START Records for processing

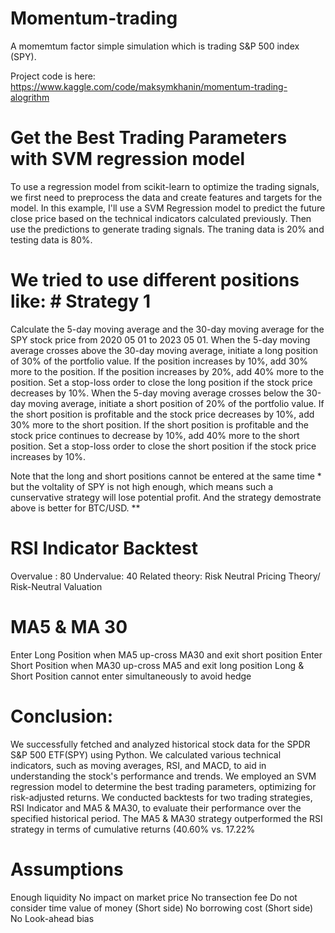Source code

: # Momentum-trading
A momemtum factor simple simulation which is trading S&amp;P 500 index (SPY).

Project code is here: https://www.kaggle.com/code/maksymkhanin/momentum-trading-alogrithm

# Get the Best Trading Parameters with SVM regression model
To use a regression model from scikit-learn to optimize the trading signals, we first need to preprocess the data and create features and targets for the model. In this example, I'll use a SVM Regression model to predict the future close price based on the technical indicators calculated previously. Then use the predictions to generate trading signals. The traning data is 20% and testing data is 80%.

# We tried to use different positions like: # Strategy 1

Calculate the 5-day moving average and the 30-day moving average for the SPY stock price from 2020 05 01 to 2023 05 01. When the 5-day moving average crosses above the 30-day moving average, initiate a long position of 30% of the portfolio value. If the position increases by 10%, add 30% more to the position. If the position increases by 20%, add 40% more to the position. Set a stop-loss order to close the long position if the stock price decreases by 10%. When the 5-day moving average crosses below the 30-day moving average, initiate a short position of 20% of the portfolio value. If the short position is profitable and the stock price decreases by 10%, add 30% more to the short position. If the short position is profitable and the stock price continues to decrease by 10%, add 40% more to the short position. Set a stop-loss order to close the short position if the stock price increases by 10%.

Note that the long and short positions cannot be entered at the same time * but the voltality of SPY is not high enough, which means such a cunservative strategy will lose potential profit. And the strategy demostrate above is better for BTC/USD. **

# RSI Indicator Backtest
Overvalue : 80
Undervalue: 40
Related theory: Risk Neutral Pricing Theory/ Risk-Neutral Valuation

# MA5 & MA 30
Enter Long Position when MA5 up-cross MA30 and exit short position
Enter Short Position when MA30 up-cross MA5 and exit long position
Long & Short Position cannot enter simultaneously to avoid hedge

# Conclusion:
We successfully fetched and analyzed historical stock data for the SPDR S&P 500 ETF(SPY) using Python.
We calculated various technical indicators, such as moving averages, RSI, and MACD, to aid in understanding the stock's performance and trends.
We employed an SVM regression model to determine the best trading parameters, optimizing for risk-adjusted returns.
We conducted backtests for two trading strategies, RSI Indicator and MA5 & MA30, to evaluate their performance over the specified historical period.
The MA5 & MA30 strategy outperformed the RSI strategy in terms of cumulative returns (40.60% vs. 17.22%

# Assumptions
Enough liquidity
No impact on market price
No transection fee
Do not consider time value of money (Short side)
No borrowing cost (Short side)
No Look-ahead bias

END Records for processing

### Your objective:
Pictures aside, reproduce all of the data exactly.

### Worked solution:
Source code

: # Momentum-trading
A momemtum factor simple simulation which is trading S&amp;P 500 index (SPY).

Project code is here: https://www.kaggle.com/code/maksymkhanin/momentum-trading-alogrithm

# Get the Best Trading Parameters with SVM regression model
To use a regression model from scikit-learn to optimize the trading signals, we first need to preprocess the data and create features and targets for the model. In this example, I'll use a SVM Regression model to predict the future close price based on the technical indicators calculated previously. Then use the predictions to generate trading signals. The traning data is 20% and testing data is 80%.

# We tried to use different positions like: # Strategy 1

Calculate the 5-day moving average and the 30-day moving average for the SPY stock price from 2020 05 01 to 2023 05 01. When the 5-day moving average crosses above the 30-day moving average, initiate a long position of 30% of the portfolio value. If the position increases by 10%, add 30% more to the position. If the position increases by 20%, add 40% more to the position. Set a stop-loss order to close the long position if the stock price decreases by 10%. When the 5-day moving average crosses below the 30-day moving average, initiate a short position of 20% of the portfolio value. If the short position is profitable and the stock price decreases by 10%, add 30% more to the short position. If the short position is profitable and the stock price continues to decrease by 10%, add 40% more to the short position. Set a stop-loss order to close the short position if the stock price increases by 10%.

Note that the long and short positions cannot be entered at the same time * but the voltality of SPY is not high enough, which means such a cunservative strategy will lose potential profit. And the strategy demostrate above is better for BTC/USD. **

# RSI Indicator Backtest
Overvalue : 80
Undervalue: 40
Related theory: Risk Neutral Pricing Theory/ Risk-Neutral Valuation

# MA5 & MA 30
Enter Long Position when MA5 up-cross MA30 and exit short position
Enter Short Position when MA30 up-cross MA5 and exit long position
Long & Short Position cannot enter simultaneously to avoid hedge

# Conclusion:
We successfully fetched and analyzed historical stock data for the SPDR S&P 500 ETF(SPY) using Python.
We calculated various technical indicators, such as moving averages, RSI, and MACD, to aid in understanding the stock's performance and trends.
We employed an SVM regression model to determine the best trading parameters, optimizing for risk-adjusted returns.
We conducted backtests for two trading strategies, RSI Indicator and MA5 & MA30, to evaluate their performance over the specified historical period.
The MA5 & MA30 strategy outperformed the RSI strategy in terms of cumulative returns (40.60% vs. 17.22%

# Assumptions
Enough liquidity
No impact on market price
No transection fee
Do not consider time value of money (Short side)
No borrowing cost (Short side)
No Look-ahead bias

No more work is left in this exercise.